[Excerpts from a dataset]
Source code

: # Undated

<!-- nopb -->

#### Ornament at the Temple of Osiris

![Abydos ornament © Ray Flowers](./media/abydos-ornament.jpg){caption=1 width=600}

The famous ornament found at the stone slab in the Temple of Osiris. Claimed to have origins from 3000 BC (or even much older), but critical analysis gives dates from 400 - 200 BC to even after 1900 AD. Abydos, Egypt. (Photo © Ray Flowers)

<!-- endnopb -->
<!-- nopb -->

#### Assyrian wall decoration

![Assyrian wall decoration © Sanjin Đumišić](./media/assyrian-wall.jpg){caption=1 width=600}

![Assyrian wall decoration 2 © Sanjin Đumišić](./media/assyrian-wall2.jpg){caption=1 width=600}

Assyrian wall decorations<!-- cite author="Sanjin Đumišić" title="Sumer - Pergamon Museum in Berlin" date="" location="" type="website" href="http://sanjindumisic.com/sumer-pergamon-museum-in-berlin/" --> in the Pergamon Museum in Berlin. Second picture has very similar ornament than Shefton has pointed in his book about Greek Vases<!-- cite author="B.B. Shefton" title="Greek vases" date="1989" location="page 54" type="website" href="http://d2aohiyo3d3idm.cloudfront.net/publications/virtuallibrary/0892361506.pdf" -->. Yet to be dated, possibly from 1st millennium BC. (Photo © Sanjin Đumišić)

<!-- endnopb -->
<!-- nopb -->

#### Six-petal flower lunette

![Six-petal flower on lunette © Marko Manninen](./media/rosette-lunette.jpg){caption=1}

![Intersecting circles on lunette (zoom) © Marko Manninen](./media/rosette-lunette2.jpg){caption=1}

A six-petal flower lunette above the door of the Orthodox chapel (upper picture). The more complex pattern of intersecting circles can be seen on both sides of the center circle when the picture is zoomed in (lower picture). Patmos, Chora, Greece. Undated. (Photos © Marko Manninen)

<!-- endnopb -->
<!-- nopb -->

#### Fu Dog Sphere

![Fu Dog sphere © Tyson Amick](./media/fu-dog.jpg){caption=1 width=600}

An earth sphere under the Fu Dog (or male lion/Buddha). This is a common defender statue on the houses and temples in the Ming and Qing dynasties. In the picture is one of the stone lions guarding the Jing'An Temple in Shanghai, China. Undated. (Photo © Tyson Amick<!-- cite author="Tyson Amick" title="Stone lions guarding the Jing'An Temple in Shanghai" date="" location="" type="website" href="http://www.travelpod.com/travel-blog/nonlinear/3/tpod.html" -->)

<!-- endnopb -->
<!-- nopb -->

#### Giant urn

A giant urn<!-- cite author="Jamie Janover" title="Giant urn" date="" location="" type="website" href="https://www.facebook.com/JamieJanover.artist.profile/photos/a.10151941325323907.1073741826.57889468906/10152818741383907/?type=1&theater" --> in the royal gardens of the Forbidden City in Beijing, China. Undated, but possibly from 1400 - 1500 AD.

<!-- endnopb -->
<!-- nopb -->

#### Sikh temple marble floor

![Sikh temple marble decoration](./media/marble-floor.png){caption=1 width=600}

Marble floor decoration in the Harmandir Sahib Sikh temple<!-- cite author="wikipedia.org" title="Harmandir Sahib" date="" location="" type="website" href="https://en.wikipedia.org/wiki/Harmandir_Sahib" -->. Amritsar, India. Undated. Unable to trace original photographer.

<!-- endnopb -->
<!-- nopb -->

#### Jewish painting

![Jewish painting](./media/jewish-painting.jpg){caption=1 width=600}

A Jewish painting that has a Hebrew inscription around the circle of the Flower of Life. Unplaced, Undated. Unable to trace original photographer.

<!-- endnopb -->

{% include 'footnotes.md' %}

• _About this task_: Would you reproduce all the entries exactly?

• _Solution to this task_:
Source code

: # Undated

<!-- nopb -->

#### Ornament at the Temple of Osiris

![Abydos ornament © Ray Flowers](./media/abydos-ornament.jpg){caption=1 width=600}

The famous ornament found at the stone slab in the Temple of Osiris. Claimed to have origins from 3000 BC (or even much older), but critical analysis gives dates from 400 - 200 BC to even after 1900 AD. Abydos, Egypt. (Photo © Ray Flowers)

<!-- endnopb -->
<!-- nopb -->

#### Assyrian wall decoration

![Assyrian wall decoration © Sanjin Đumišić](./media/assyrian-wall.jpg){caption=1 width=600}

![Assyrian wall decoration 2 © Sanjin Đumišić](./media/assyrian-wall2.jpg){caption=1 width=600}

Assyrian wall decorations<!-- cite author="Sanjin Đumišić" title="Sumer - Pergamon Museum in Berlin" date="" location="" type="website" href="http://sanjindumisic.com/sumer-pergamon-museum-in-berlin/" --> in the Pergamon Museum in Berlin. Second picture has very similar ornament than Shefton has pointed in his book about Greek Vases<!-- cite author="B.B. Shefton" title="Greek vases" date="1989" location="page 54" type="website" href="http://d2aohiyo3d3idm.cloudfront.net/publications/virtuallibrary/0892361506.pdf" -->. Yet to be dated, possibly from 1st millennium BC. (Photo © Sanjin Đumišić)

<!-- endnopb -->
<!-- nopb -->

#### Six-petal flower lunette

![Six-petal flower on lunette © Marko Manninen](./media/rosette-lunette.jpg){caption=1}

![Intersecting circles on lunette (zoom) © Marko Manninen](./media/rosette-lunette2.jpg){caption=1}

A six-petal flower lunette above the door of the Orthodox chapel (upper picture). The more complex pattern of intersecting circles can be seen on both sides of the center circle when the picture is zoomed in (lower picture). Patmos, Chora, Greece. Undated. (Photos © Marko Manninen)

<!-- endnopb -->
<!-- nopb -->

#### Fu Dog Sphere

![Fu Dog sphere © Tyson Amick](./media/fu-dog.jpg){caption=1 width=600}

An earth sphere under the Fu Dog (or male lion/Buddha). This is a common defender statue on the houses and temples in the Ming and Qing dynasties. In the picture is one of the stone lions guarding the Jing'An Temple in Shanghai, China. Undated. (Photo © Tyson Amick<!-- cite author="Tyson Amick" title="Stone lions guarding the Jing'An Temple in Shanghai" date="" location="" type="website" href="http://www.travelpod.com/travel-blog/nonlinear/3/tpod.html" -->)

<!-- endnopb -->
<!-- nopb -->

#### Giant urn

A giant urn<!-- cite author="Jamie Janover" title="Giant urn" date="" location="" type="website" href="https://www.facebook.com/JamieJanover.artist.profile/photos/a.10151941325323907.1073741826.57889468906/10152818741383907/?type=1&theater" --> in the royal gardens of the Forbidden City in Beijing, China. Undated, but possibly from 1400 - 1500 AD.

<!-- endnopb -->
<!-- nopb -->

#### Sikh temple marble floor

![Sikh temple marble decoration](./media/marble-floor.png){caption=1 width=600}

Marble floor decoration in the Harmandir Sahib Sikh temple<!-- cite author="wikipedia.org" title="Harmandir Sahib" date="" location="" type="website" href="https://en.wikipedia.org/wiki/Harmandir_Sahib" -->. Amritsar, India. Undated. Unable to trace original photographer.

<!-- endnopb -->
<!-- nopb -->

#### Jewish painting

![Jewish painting](./media/jewish-painting.jpg){caption=1 width=600}

A Jewish painting that has a Hebrew inscription around the circle of the Flower of Life. Unplaced, Undated. Unable to trace original photographer.

<!-- endnopb -->

{% include 'footnotes.md' %}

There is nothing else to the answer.